Zislis has three small children, and as such is keenly aware of the lack of variety for parents in downtown.

“Among my restaurants, Brewco and Rock’nFish are kid friendly – otherwise, I go to Pitfire, Uncle Bill’s, The Kettle. Downtown Manhattan Beach is ripe for more kid-friendly restaurants; it should happen, and it will. There’s room for it. There are other things that are missing too. We’re dying for Chinese food around here – I go to Manhattan Village and eat at China Grill, but we don’t have dim sum, we don’t have anything downtown. ”

He acknowledges the competitive nature of the area, but like his fellow entrepreneurs believes that it serves to improve the whole scene. I was interested in his attitude toward a restaurant that is generally seen as his fiercest competitor as a creative kitchen, and when I asked his opinion of it the answer was surprising.

“I haven’t even looked at the menu at MB Post – never eaten there,” he said. “It’s not that I’m not friends with the Simms brothers – we’re involved in civic affairs and when he needs help he can call on me, when I need help I can call on him. It’s that what he does there doesn’t affect what I’m doing.”

Asked about whether he has considered opening in the mall, he dismissed the idea.

“I haven’t seriously considered opening in El Segundo Plaza – you can be sure that they contacted me, but it’s not the kind of location that fits any of my existing restaurants, and I am busy enough with those and with the new hotel that I don’t have time to develop a new concept,” Zislis said. “I don’t like dealing with the mall developers – they’re bureaucratic and any deal you make with them is going to be a lot more expensive.”

He believes that despite the increasing cost of opening an operation locally, there is room for new people as long as they have good ideas.

“There are always people who want to invest in a restaurant, but some of them start by aiming too high,” he said. “My suggestion to anybody who wants to get into this business is to create a hundred thousand dollar restaurant, prove it, show everybody how great you are, then open the million-dollar restaurant.

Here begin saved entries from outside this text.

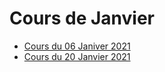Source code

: # Cours de Janvier

* [Cours du 06 Janiver 2021](06-01-2021/)
* [Cours du 20 Janvier 2021](20-01-2021/)
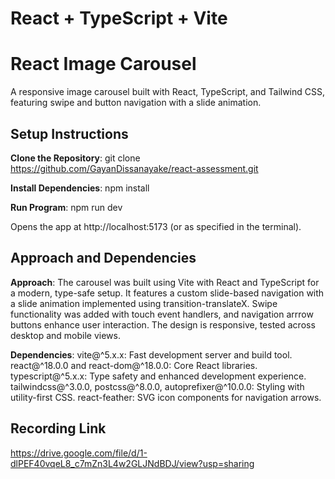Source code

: # React + TypeScript + Vite

# React Image Carousel

A responsive image carousel built with React, TypeScript, and Tailwind CSS, featuring swipe and button navigation with a slide animation.

## Setup Instructions

**Clone the Repository**:
git clone https://github.com/GayanDissanayake/react-assessment.git

**Install Dependencies**:
npm install

**Run Program**:
npm run dev

Opens the app at http://localhost:5173 (or as specified in the terminal).

## Approach and Dependencies

**Approach**: The carousel was built using Vite with React and TypeScript for a modern, type-safe setup. It features a custom slide-based navigation with a slide animation implemented using transition-translateX. Swipe functionality was added with touch event handlers, and navigation arrrow buttons enhance user interaction. The design is responsive, tested across desktop and mobile views.

**Dependencies**:
vite@^5.x.x: Fast development server and build tool.
react@^18.0.0 and react-dom@^18.0.0: Core React libraries.
typescript@^5.x.x: Type safety and enhanced development experience.
tailwindcss@^3.0.0, postcss@^8.0.0, autoprefixer@^10.0.0: Styling with utility-first CSS.
react-feather: SVG icon components for navigation arrows.

## Recording Link

https://drive.google.com/file/d/1-dlPEF40vqeL8_c7mZn3L4w2GLJNdBDJ/view?usp=sharing
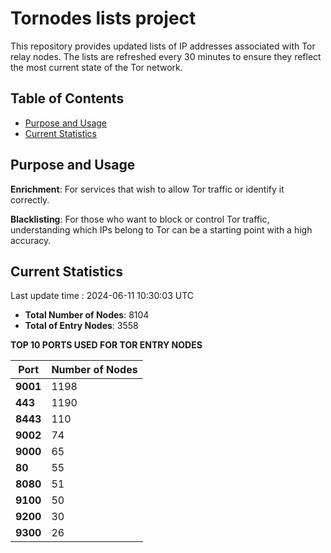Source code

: # Tornodes lists project

This repository provides updated lists of IP addresses associated with Tor relay nodes. The lists are refreshed every 30 minutes to ensure they reflect the most current state of the Tor network.

## Table of Contents

- [Purpose and Usage](#purpose-and-usage)
- [Current Statistics](#current-statistics)


## Purpose and Usage

**Enrichment**: For services that wish to allow Tor traffic or identify it correctly.

**Blacklisting**: For those who want to block or control Tor traffic, understanding which IPs belong to Tor can be a starting point with a high accuracy.

## Current Statistics

Last update time : 2024-06-11 10:30:03 UTC

- **Total Number of Nodes**: 8104
- **Total of Entry Nodes**: 3558

**TOP 10 PORTS USED FOR TOR ENTRY NODES**

| **Port** | **Number of Nodes** |
|------|-----------------|
| **9001**   | 1198  |
| **443**   | 1190  |
| **8443**   | 110  |
| **9002**   | 74  |
| **9000**   | 65  |
| **80**   | 55  |
| **8080**   | 51  |
| **9100**   | 50  |
| **9200**   | 30  |
| **9300**   | 26  |

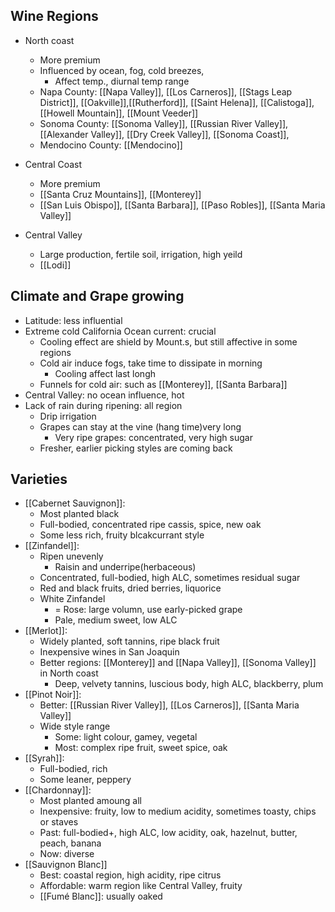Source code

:Wine Regions
---
+ North coast
	+ More premium
	+ Influenced by ocean, fog, cold breezes, 
		+ Affect temp., diurnal temp range
	+ Napa County: [[Napa Valley]], [[Los Carneros]], [[Stags Leap District]], [[Oakville]],[[Rutherford]], [[Saint Helena]], [[Calistoga]], [[Howell Mountain]], [[Mount Veeder]]  
	+ Sonoma County: [[Sonoma Valley]], [[Russian River Valley]], [[Alexander Valley]], [[Dry Creek Valley]], [[Sonoma Coast]],
	+  Mendocino County: [[Mendocino]]

+ Central Coast
	+ More premium
	+ [[Santa Cruz Mountains]], [[Monterey]]
	+ [[San Luis Obispo]], [[Santa Barbara]], [[Paso Robles]], [[Santa Maria Valley]]

+ Central Valley
	+ Large production, fertile soil, irrigation, high yeild
	+ [[Lodi]]

Climate and Grape growing
---
+ Latitude: less influential
+ Extreme cold California Ocean current: crucial
	+ Cooling effect are shield by Mount.s, but still affective in some regions
	+ Cold air induce fogs, take time to dissipate in morning
		+ Cooling affect last longh
	+ Funnels for cold air: such as [[Monterey]], [[Santa Barbara]]
+ Central Valley: no ocean influence, hot
+ Lack of rain during ripening: all region
	+ Drip irrigation
	+ Grapes can stay at the vine (hang time)very long
		+ Very ripe grapes: concentrated, very high sugar
	+ Fresher, earlier picking styles are coming back

Varieties
---
+ [[Cabernet Sauvignon]]:
	+ Most planted black
	+ Full-bodied, concentrated ripe cassis, spice, new oak
	+ Some less rich, fruity blcakcurrant style
+ [[Zinfandel]]:
	+ Ripen unevenly
		+ Raisin and underripe(herbaceous)
	+ Concentrated, full-bodied, high ALC, sometimes residual sugar
	+ Red and black fruits, dried berries, liquorice
	+ White Zinfandel
		+ = Rose: large volumn, use early-picked grape
		+ Pale, medium sweet, low ALC
+ [[Merlot]]:
	+ Widely planted, soft tannins, ripe black fruit
	+ Inexpensive wines in San Joaquin
	+ Better regions: [[Monterey]] and [[Napa Valley]], [[Sonoma Valley]] in North coast
		+ Deep, velvety tannins, luscious body, high ALC, blackberry, plum
+ [[Pinot Noir]]:
	+ Better: [[Russian River Valley]], [[Los Carneros]], [[Santa Maria Valley]]
	+ Wide style range
		+ Some: light colour, gamey, vegetal
		+ Most: complex ripe fruit, sweet spice, oak
+ [[Syrah]]:
	+ Full-bodied, rich
	+ Some leaner, peppery
+ [[Chardonnay]]:
	+ Most planted amoung all
	+ Inexpensive: fruity, low to medium acidity, sometimes toasty, chips or staves
	+ Past: full-bodied+, high ALC, low acidity, oak, hazelnut, butter, peach, banana
	+ Now: diverse
+ [[Sauvignon Blanc]]
	+ Best: coastal region, high acidity, ripe citrus
	+ Affordable: warm region like Central Valley, fruity
	+ [[Fumé Blanc]]: usually oaked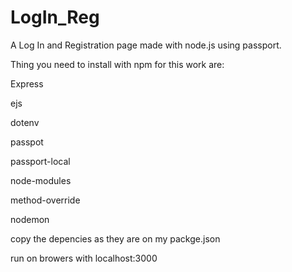 # LogIn_Reg
A Log In and Registration page made with node.js using passport.

Thing you need to install with npm for this work are:

Express

ejs

dotenv

passpot

passport-local

node-modules

method-override

nodemon

copy the depencies as they are on my packge.json

run on browers with localhost:3000
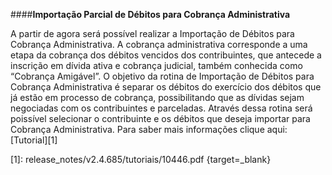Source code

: ####**Importação Parcial de Débitos para Cobrança Administrativa**

A partir de agora será possível realizar a Importação de Débitos para Cobrança Administrativa. A cobrança administrativa corresponde a uma etapa da cobrança dos débitos vencidos dos contribuintes, que antecede a inscrição em dívida ativa e cobrança judicial, também conhecida como “Cobrança Amigável”.
O objetivo da rotina de Importação de Débitos para Cobrança Administrativa é separar os débitos do exercício dos débitos que já estão em processo de cobrança, possibilitando que as dívidas sejam negociadas com os contribuintes e parceladas.
Através dessa rotina será poissível selecionar o contribuinte e os débitos que deseja importar para Cobrança Administrativa.
Para saber mais informações clique aqui: [Tutorial][1]

[1]: release_notes/v2.4.685/tutoriais/10446.pdf {target=_blank}
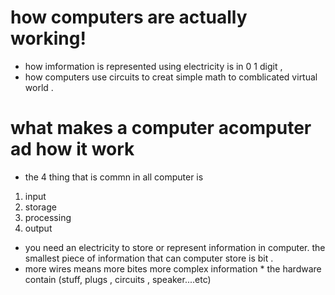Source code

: # how computers are actually working!
* how imformation is represented using electricity is in 0 1 digit ,
* how computers use circuits to creat simple math to comblicated virtual world .
# what makes a computer acomputer ad how it work
* the 4 thing that is commn in all computer is 
1. input
1. storage
1. processing 
1. output
* you need an electricity to store or represent information in computer.
the smallest piece of information that can computer store is bit .
* more wires means more bites more complex information *
 the hardware contain (stuff, plugs , circuits , speaker....etc)

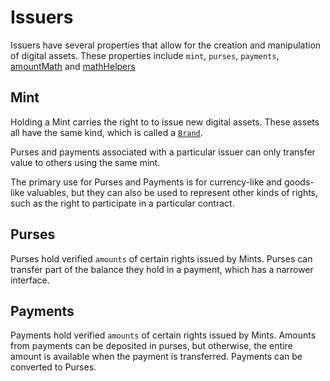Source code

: # Issuers

Issuers have several properties that allow for the creation and manipulation of digital assets. These properties include `mint`, `purses`, `payments`, [amountMath](./amount-math.md) and [mathHelpers](./math-helpers.md)

## Mint

Holding a Mint carries the right to to issue new digital assets. These assets all have the same kind, which is called a [`Brand`](./brand.md).

Purses and payments associated with a particular issuer can only transfer value to others using the same mint.

The primary use for Purses and Payments is for currency-like and goods-like valuables, but they can also be used to represent other kinds of rights, such as the right to participate in a particular contract.

## Purses

Purses hold verified `amounts` of certain rights issued by Mints. Purses can transfer part of the balance they hold in a payment, which has a narrower interface.

## Payments

Payments hold verified `amounts` of certain rights issued by Mints. Amounts from payments can be deposited in purses, but otherwise, the entire amount is available when the payment is transferred. Payments can be converted to Purses.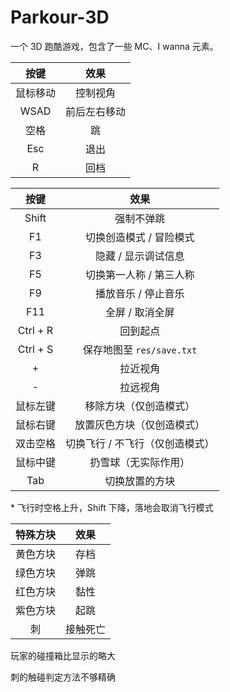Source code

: # Parkour-3D

一个 3D 跑酷游戏，包含了一些 MC、I wanna 元素。

| 按键 | 效果 |
| :-: | :-: |
| 鼠标移动 | 控制视角 |
| WSAD | 前后左右移动 |
| 空格 | 跳 |
| Esc | 退出 |
| R | 回档 |

|按键|效果|
|:-:|:-:|
| Shift | 强制不弹跳 |
| F1 | 切换创造模式 / 冒险模式 |
| F3 | 隐藏 / 显示调试信息 |
| F5 | 切换第一人称 / 第三人称 |
| F9 | 播放音乐 / 停止音乐 |
| F11 | 全屏 / 取消全屏 |
| Ctrl + R | 回到起点 |
| Ctrl + S | 保存地图至 `res/save.txt` |
| + | 拉近视角 |
| - | 拉远视角 |
| 鼠标左键 | 移除方块（仅创造模式） |
| 鼠标右键 | 放置灰色方块（仅创造模式） |
| 双击空格 | 切换飞行 / 不飞行（仅创造模式） |
| 鼠标中键 | 扔雪球（无实际作用） |
| Tab | 切换放置的方块 |

\* 飞行时空格上升，Shift 下降，落地会取消飞行模式

| 特殊方块 | 效果 |
| :-: | :-: |
| 黄色方块 | 存档 |
| 绿色方块 | 弹跳 |
| 红色方块 | 黏性 |
| 紫色方块 | 起跳 |
| 刺 | 接触死亡 |

玩家的碰撞箱比显示的略大

刺的触碰判定方法不够精确

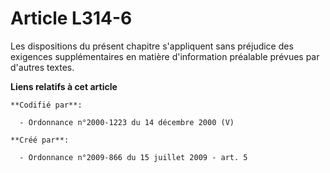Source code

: # Article L314-6

Les dispositions du présent chapitre s'appliquent sans préjudice des exigences supplémentaires en matière d'information
préalable prévues par d'autres textes.

**Liens relatifs à cet article**

	**Codifié par**:

	  - Ordonnance n°2000-1223 du 14 décembre 2000 (V)

	**Créé par**:

	  - Ordonnance n°2009-866 du 15 juillet 2009 - art. 5
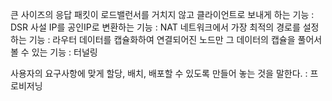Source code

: 큰 사이즈의 응답 패킷이 로드밸런서를 거치지 않고 클라이언트로 보내게 하는 기능 : DSR
사설 IP를 공인IP로 변환하는 기능 : NAT
네트워크에서 가장 최적의 경로를 설정하는 기능 : 라우터
데이터를 캡슐화하여 연결되어진 노드만 그 데이터의 캡슐을 풀어서 볼 수 있는 기능 : 터널링

사용자의 요구사항에 맞게 할당, 배치, 배포할 수 있도록 만들어 놓는 것을 말한다. : 프로비저닝
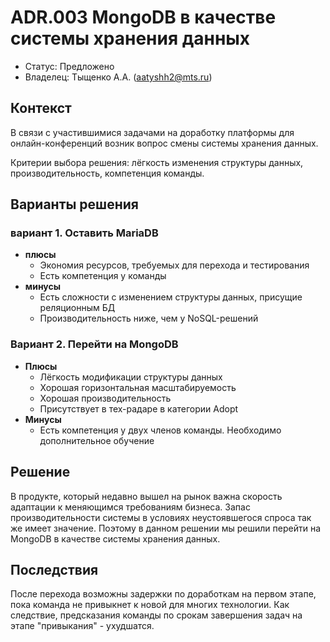 # ADR.003 MongoDB в качестве системы хранения данных

* Статус: Предложено
* Владелец: Тыщенко А.А. (aatyshh2@mts.ru)

## Контекст
В связи с участившимися задачами на доработку платформы для онлайн-конференций возник вопрос смены системы хранения данных.

Критерии выбора решения: лёгкость изменения структуры данных, производительность, компетенция команды.

## Варианты решения

### вариант 1. Оставить MariaDB
* **плюсы**
  * Экономия ресурсов, требуемых для перехода и тестирования
  * Есть компетенция у команды
* **минусы**
  * Есть сложности с изменением структуры данных, присущие реляционным БД
  * Производительность ниже, чем у NoSQL-решений

### Вариант 2. Перейти на MongoDB
* **Плюсы**
  * Лёгкость модификации структуры данных
  * Хорошая горизонтальная масштабируемость
  * Хорошая производительность
  * Присутствует в тех-радаре в категории Adopt
* **Минусы**
  * Есть компетенция у двух членов команды. Необходимо дополнительное обучение

## Решение
В продукте, который недавно вышел на рынок важна скорость адаптации к меняющимся требованиям бизнеса.
Запас производительности системы в условиях неустоявшегося спроса так же имеет значение.
Поэтому в данном решении мы решили перейти на MongoDB в качестве системы хранения данных.

## Последствия
После перехода возможны задержки по доработкам на первом этапе, пока команда не привыкнет к новой для многих технологии.
Как следствие, предсказания команды по срокам завершения задач на этапе "привыкания" - ухудшатся.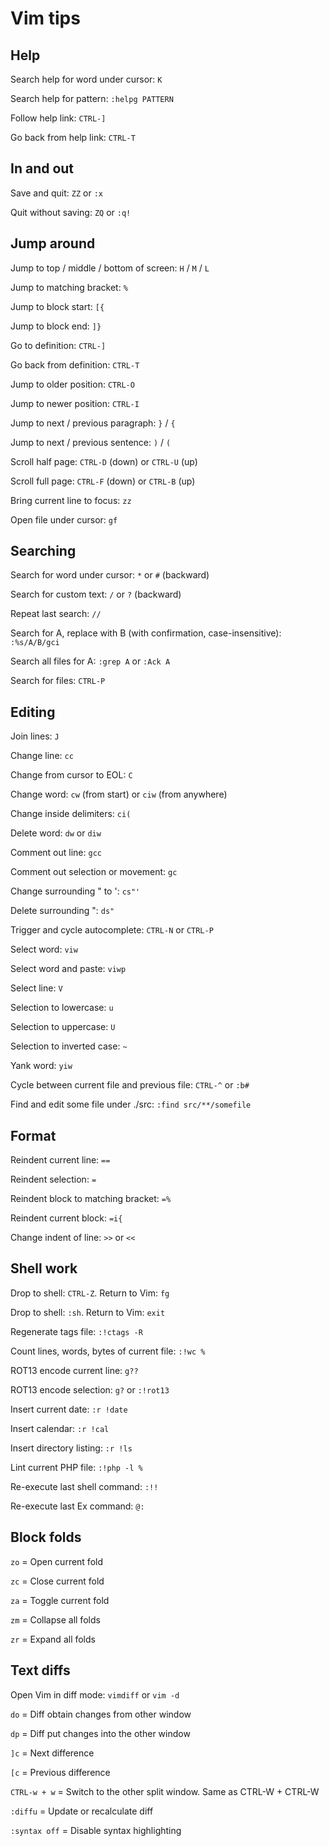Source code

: # Vim tips

## Help

Search help for word under cursor: `K`

Search help for pattern: `:helpg PATTERN`

Follow help link: `CTRL-]`

Go back from help link: `CTRL-T`

## In and out

Save and quit: `ZZ` or `:x`

Quit without saving: `ZQ` or `:q!`

## Jump around

Jump to top / middle / bottom of screen: `H` / `M` / `L`

Jump to matching bracket: `%`

Jump to block start: `[{`

Jump to block end: `]}`

Go to definition: `CTRL-]`

Go back from definition: `CTRL-T`

Jump to older position: `CTRL-O`

Jump to newer position: `CTRL-I`

Jump to next / previous paragraph: `}` / `{`

Jump to next / previous sentence: `)` / `(`

Scroll half page: `CTRL-D` (down) or `CTRL-U` (up)

Scroll full page: `CTRL-F` (down) or `CTRL-B` (up)

Bring current line to focus: `zz`

Open file under cursor: `gf`

## Searching

Search for word under cursor: `*` or `#` (backward)

Search for custom text: `/` or `?` (backward)

Repeat last search: `//`

Search for A, replace with B (with confirmation, case-insensitive): `:%s/A/B/gci`

Search all files for A: `:grep A` or `:Ack A`

Search for files: `CTRL-P`

## Editing

Join lines: `J`

Change line: `cc`

Change from cursor to EOL: `C`

Change word: `cw` (from start) or `ciw` (from anywhere)

Change inside delimiters: `ci(`

Delete word: `dw` or `diw`

Comment out line: `gcc`

Comment out selection or movement: `gc`

Change surrounding " to ': `cs"'`

Delete surrounding ": `ds"`

Trigger and cycle autocomplete: `CTRL-N` or `CTRL-P`

Select word: `viw`

Select word and paste: `viwp`

Select line: `V`

Selection to lowercase: `u`

Selection to uppercase: `U`

Selection to inverted case: `~`

Yank word: `yiw`

Cycle between current file and previous file: `CTRL-^` or `:b#`

Find and edit some file under ./src: `:find src/**/somefile`

## Format

Reindent current line: `==`

Reindent selection: `=`

Reindent block to matching bracket: `=%`

Reindent current block: `=i{`

Change indent of line: `>>` or `<<`

## Shell work

Drop to shell: `CTRL-Z`. Return to Vim: `fg`

Drop to shell: `:sh`. Return to Vim: `exit`

Regenerate tags file: `:!ctags -R`

Count lines, words, bytes of current file: `:!wc %`

ROT13 encode current line: `g??`

ROT13 encode selection: `g?` or `:!rot13`

Insert current date: `:r !date`

Insert calendar: `:r !cal`

Insert directory listing: `:r !ls`

Lint current PHP file: `:!php -l %`

Re-execute last shell command: `:!!`

Re-execute last Ex command: `@:`

## Block folds

`zo` = Open current fold

`zc` = Close current fold

`za` = Toggle current fold

`zm` = Collapse all folds

`zr` = Expand all folds

## Text diffs

Open Vim in diff mode: `vimdiff` or `vim -d`

`do` = Diff obtain changes from other window

`dp` = Diff put changes into the other window

`]c` = Next difference

`[c` = Previous difference

`CTRL-w + w` = Switch to the other split window. Same as CTRL-W + CTRL-W

`:diffu` = Update or recalculate diff

`:syntax off` = Disable syntax highlighting
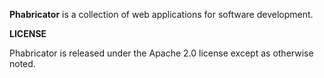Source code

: **Phabricator** is a collection of web applications for software development.

**LICENSE**

Phabricator is released under the Apache 2.0 license except as otherwise noted.
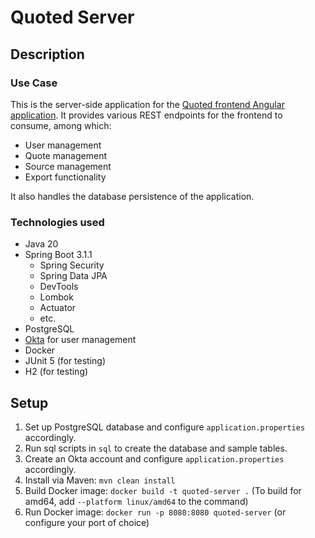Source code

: # Quoted Server

## Description

### Use Case

This is the server-side application for the [Quoted frontend Angular application](https://github.com/nicoluca/quoted-2-frontend).
It provides various REST endpoints for the frontend to consume, among which:
- User management
- Quote management
- Source management
- Export functionality

It also handles the database persistence of the application.

### Technologies used

- Java 20
- Spring Boot 3.1.1
  - Spring Security
  - Spring Data JPA
  - DevTools
  - Lombok
  - Actuator
  - etc.
- PostgreSQL
- [Okta](https://www.okta.com/) for user management
- Docker
- JUnit 5 (for testing)
- H2 (for testing)

## Setup

1. Set up PostgreSQL database and configure `application.properties` accordingly.
2. Run sql scripts in `sql` to create the database and sample tables.
3. Create an Okta account and configure `application.properties` accordingly.
2. Install via Maven: `mvn clean install`
2. Build Docker image: `docker build -t quoted-server .` (To build for amd64, add `--platform linux/amd64` to the command)
3. Run Docker image: `docker run -p 8080:8080 quoted-server` (or configure your port of choice)
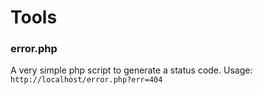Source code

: # Tools

### error.php
A very simple php script to generate a status code.
Usage: 
    `http://localhost/error.php?err=404`

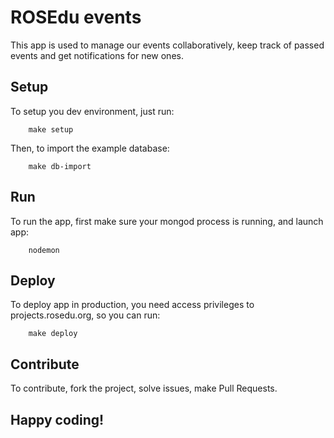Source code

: # ROSEdu events
This app is used to manage our events collaboratively, keep track of passed
events and get notifications for new ones.

## Setup
To setup you dev environment, just run:

        make setup

Then, to import the example database:

		make db-import


## Run
To run the app, first make sure your mongod process is running, and launch app:

        nodemon

## Deploy
To deploy app in production, you need access privileges to projects.rosedu.org,
so you can run:

        make deploy

## Contribute
To contribute, fork the project, solve issues, make Pull Requests.

## Happy coding!
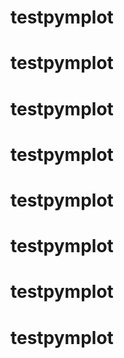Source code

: # testpymplot
# testpymplot
# testpymplot
# testpymplot
# testpymplot
# testpymplot
# testpymplot
# testpymplot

The problem is the guys who start out with a million dollar restaurant and they don’t know what they’re doing. People invested in me in Shade because they liked what I had done in Rockn’Fish – they invested in Rockn’Fish because they liked Manhattan Beach Brewing. I just finished raising $20 million for Shade Redondo. It’s based on reputation, and that’s how you get one.”

That reputation has sent would-be entrepreneurs flocking to him for advice, which he cheerfully gives.

“I meet with ten or twenty restaurateurs a year that want me to look over their business plans, ask me questions,” Zislis said. “You call Clint Clausen of Four Daughters Kitchen, you call Petros, and they’ll tell you that I was instrumental in their restaurants’ opening. I did it for no money, I just wanted to see people successful. When Petros won his Hospitality Entrepreneur of the Year award, the first words out of his mouth were to thank me. I’m as competitive as anybody, but I’m happy when any new style of food comes into the area.”